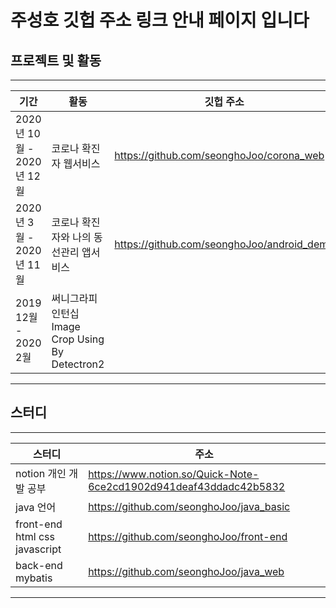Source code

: 
# 주성호 깃헙 주소 링크 안내 페이지 입니다

## 프로젝트 및 활동
* * *

기간|활동|깃헙 주소|
--- | --- | ---|
2020년 10월 - 2020년 12월 |코로나 확진자 웹서비스 | https://github.com/seonghoJoo/corona_web
2020년 3월 - 2020년 11월 | 코로나 확진자와 나의 동선관리 앱서비스 | https://github.com/seonghoJoo/android_demo
2019 12월 - 2020 2월 | 써니그라피 인턴십 Image Crop Using By Detectron2 | 
* * *

## 스터디
* * *
스터디 | 주소|
 --- | --- |
notion 개인 개발 공부 | https://www.notion.so/Quick-Note-6ce2cd1902d941deaf43ddadc42b5832
java 언어 | https://github.com/seonghoJoo/java_basic
front-end html css javascript | https://github.com/seonghoJoo/front-end
 back-end mybatis | https://github.com/seonghoJoo/java_web
* * *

* Exercise requirements
Without including any picture, copy the listing above exactly and in full.

* Written response
Source code

: 
# 주성호 깃헙 주소 링크 안내 페이지 입니다

## 프로젝트 및 활동
* * *

기간|활동|깃헙 주소|
--- | --- | ---|
2020년 10월 - 2020년 12월 |코로나 확진자 웹서비스 | https://github.com/seonghoJoo/corona_web
2020년 3월 - 2020년 11월 | 코로나 확진자와 나의 동선관리 앱서비스 | https://github.com/seonghoJoo/android_demo
2019 12월 - 2020 2월 | 써니그라피 인턴십 Image Crop Using By Detectron2 | 
* * *

## 스터디
* * *
스터디 | 주소|
 --- | --- |
notion 개인 개발 공부 | https://www.notion.so/Quick-Note-6ce2cd1902d941deaf43ddadc42b5832
java 언어 | https://github.com/seonghoJoo/java_basic
front-end html css javascript | https://github.com/seonghoJoo/front-end
 back-end mybatis | https://github.com/seonghoJoo/java_web
* * *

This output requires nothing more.